▶ [Work required]:
For each line below with the word "Salesforce", write out a copy.

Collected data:
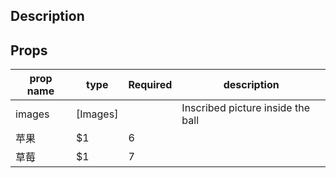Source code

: ## Description

## Props

| prop name | type     | Required | description                       |
| --------- | -------- | -------- | --------------------------------- |
| images    | [Images] |          | Inscribed picture inside the ball |
| 苹果      | \$1      | 6        |
| 草莓      | \$1      | 7        |
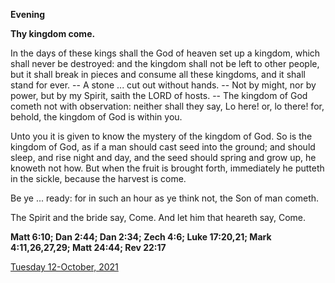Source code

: **Evening**

**Thy kingdom come.**
 
In the days of these kings shall the God of heaven set up a kingdom, which shall never be destroyed: and the kingdom shall not be left to other people, but it shall break in pieces and consume all these kingdoms, and it shall stand for ever. -- A stone ... cut out without hands. -- Not by might, nor by power, but by my Spirit, saith the LORD of hosts. -- The kingdom of God cometh not with observation: neither shall they say, Lo here! or, lo there! for, behold, the kingdom of God is within you.
 
Unto you it is given to know the mystery of the kingdom of God. So is the kingdom of God, as if a man should cast seed into the ground; and should sleep, and rise night and day, and the seed should spring and grow up, he knoweth not how. But when the fruit is brought forth, immediately he putteth in the sickle, because the harvest is come.
 
Be ye ... ready: for in such an hour as ye think not, the Son of man cometh.
 
The Spirit and the bride say, Come. And let him that heareth say, Come.  

**Matt 6:10; Dan 2:44; Dan 2:34; Zech 4:6; Luke 17:20,21; Mark 4:11,26,27,29; Matt 24:44; Rev 22:17**

[Tuesday 12-October, 2021](https://t.me/daily_light)
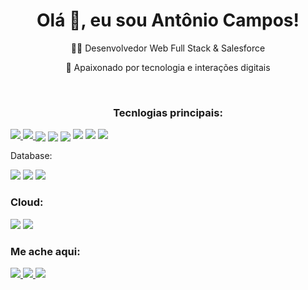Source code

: <h1 align="center">Olá 👋, eu sou Antônio Campos!</h1>
<p align="center">👨‍💻 Desenvolvedor Web Full Stack & Salesforce</p>
<p align="center">💚 Apaixonado por tecnologia e interações digitais</p>
<br>
<h3 align="center">Tecnlogias principais:</h3>
<a href="" target="_blank"   rel="noreferrer">
    <img src="https://img.shields.io/badge/LinkedIn-0077B5?style=for-the-badge&logo=linkedin&logoColor=white"/>
</a>
<a href="https://www.linkedin.com/in/ant%C3%B4nio-campos/" target="_blank"   rel="noreferrer">
    <img src="https://img.shields.io/badge/LinkedIn-0077B5?style=for-the-badge&logo=linkedin&logoColor=white"/>
</a>
<img align="center" src="https://img.shields.io/badge/TypeScript-007ACC?style=for-the-badge&logo=typescript&logoColor=white"/>
<img align="center" src="https://img.shields.io/badge/TypeScript-007ACC?style=for-the-badge&logo=typescript&logoColor=white"/>
<img align="center" src="https://img.shields.io/badge/Python-FFD43B?style=for-the-badge&logo=python&logoColor=blue"/>
<img src="https://img.shields.io/badge/React-20232A?style=for-the-badge&logo=react&logoColor=61DAFB"/>
<img src="https://img.shields.io/badge/Node.js-339933?style=for-the-badge&logo=nodedotjs&logoColor=white"/>
<img src="https://img.shields.io/badge/React_Native-20232A?style=for-the-badge&logo=react&logoColor=61DAFB"/>


<p>Database:</p>
<img src="https://img.shields.io/badge/MySQL-005C84?style=for-the-badge&logo=mysql&logoColor=white"/>
<img src="https://img.shields.io/badge/MongoDB-4EA94B?style=for-the-badge&logo=mongodb&logoColor=white"/>
<img src="https://img.shields.io/badge/SQLite-07405E?style=for-the-badge&logo=sqlite&logoColor=white"/>

<h3>Cloud:</h3>
<img src="https://img.shields.io/badge/Salesforce-00A1E0?style=for-the-badge&logo=Salesforce&logoColor=white"/>
<img src="https://img.shields.io/badge/Amazon_AWS-FF9900?style=for-the-badge&logo=amazonaws&logoColor=white"/>


<h3>Me ache aqui:</h3>
<a href="https://www.linkedin.com/in/ant%C3%B4nio-campos/" target="_blank"   rel="noreferrer">
    <img src="https://img.shields.io/badge/LinkedIn-0077B5?style=for-the-badge&logo=linkedin&logoColor=white"/>
</a>
<a href="https://www.instagram.com/toninho_campos99/" target="_blank"   rel="noreferrer">
    <img src="https://img.shields.io/badge/Instagram-E4405F?style=for-the-badge&logo=instagram&logoColor=white"/>
</a>
<a href="http://api.whatsapp.com/send?1=pt_BR&phone=5581997268325" target="_blank"   rel="noreferrer">
    <img src="https://img.shields.io/badge/WhatsApp-25D366?style=for-the-badge&logo=whatsapp&logoColor=white"/>
</a>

▶ [Completed exercise]:
<p align="center">👨‍💻 Desenvolvedor Web Full Stack & Salesforce</p>
<img src="https://img.shields.io/badge/Salesforce-00A1E0?style=for-the-badge&logo=Salesforce&logoColor=white"/>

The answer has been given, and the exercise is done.